## Exercise description
The word "different" marks the lines you need; copy each of them from the data.

--- Task data ---

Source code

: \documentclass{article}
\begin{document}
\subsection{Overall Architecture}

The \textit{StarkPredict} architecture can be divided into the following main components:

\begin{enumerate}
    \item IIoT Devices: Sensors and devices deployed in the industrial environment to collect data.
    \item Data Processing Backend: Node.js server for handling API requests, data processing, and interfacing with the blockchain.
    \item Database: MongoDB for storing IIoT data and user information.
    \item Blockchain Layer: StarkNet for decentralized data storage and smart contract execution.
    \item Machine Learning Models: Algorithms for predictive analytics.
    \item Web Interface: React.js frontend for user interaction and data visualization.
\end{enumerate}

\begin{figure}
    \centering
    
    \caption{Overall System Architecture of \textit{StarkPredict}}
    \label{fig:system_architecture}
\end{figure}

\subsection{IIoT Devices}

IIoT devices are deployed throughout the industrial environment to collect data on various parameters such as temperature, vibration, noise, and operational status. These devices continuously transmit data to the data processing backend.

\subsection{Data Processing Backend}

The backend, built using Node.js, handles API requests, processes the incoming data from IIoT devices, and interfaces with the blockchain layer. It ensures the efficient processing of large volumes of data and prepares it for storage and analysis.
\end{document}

---
--- Task data ---

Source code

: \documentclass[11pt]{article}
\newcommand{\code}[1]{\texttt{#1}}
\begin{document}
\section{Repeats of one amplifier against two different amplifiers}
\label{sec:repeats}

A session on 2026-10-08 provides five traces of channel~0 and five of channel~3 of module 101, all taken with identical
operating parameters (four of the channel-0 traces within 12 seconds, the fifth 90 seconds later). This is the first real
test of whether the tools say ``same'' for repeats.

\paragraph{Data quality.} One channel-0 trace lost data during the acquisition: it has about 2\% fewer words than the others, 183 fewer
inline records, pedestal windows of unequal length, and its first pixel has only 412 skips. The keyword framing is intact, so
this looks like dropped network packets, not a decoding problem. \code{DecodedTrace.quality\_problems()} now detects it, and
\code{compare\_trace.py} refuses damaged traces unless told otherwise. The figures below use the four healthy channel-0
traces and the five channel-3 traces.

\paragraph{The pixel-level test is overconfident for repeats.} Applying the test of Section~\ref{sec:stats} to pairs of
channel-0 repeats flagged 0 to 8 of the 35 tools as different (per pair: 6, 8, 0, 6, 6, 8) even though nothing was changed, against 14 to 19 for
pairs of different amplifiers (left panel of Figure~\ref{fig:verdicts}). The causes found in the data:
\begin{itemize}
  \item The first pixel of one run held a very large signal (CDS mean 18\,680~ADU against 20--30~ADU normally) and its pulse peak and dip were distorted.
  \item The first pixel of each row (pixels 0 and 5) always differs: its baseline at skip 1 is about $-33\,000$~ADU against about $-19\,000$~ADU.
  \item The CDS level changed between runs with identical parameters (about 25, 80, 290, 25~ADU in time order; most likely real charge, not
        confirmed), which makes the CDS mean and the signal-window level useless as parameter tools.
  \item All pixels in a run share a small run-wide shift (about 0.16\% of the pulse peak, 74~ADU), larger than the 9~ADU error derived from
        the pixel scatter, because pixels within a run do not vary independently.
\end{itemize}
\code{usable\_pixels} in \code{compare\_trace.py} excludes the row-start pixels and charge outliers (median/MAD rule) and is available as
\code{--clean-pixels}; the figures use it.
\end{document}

---

## Exercise output
\section{Repeats of one amplifier against two different amplifiers}
channel-0 repeats flagged 0 to 8 of the 35 tools as different (per pair: 6, 8, 0, 6, 6, 8) even though nothing was changed, against 14 to 19 for
pairs of different amplifiers (left panel of Figure~\ref{fig:verdicts}). The causes found in the data:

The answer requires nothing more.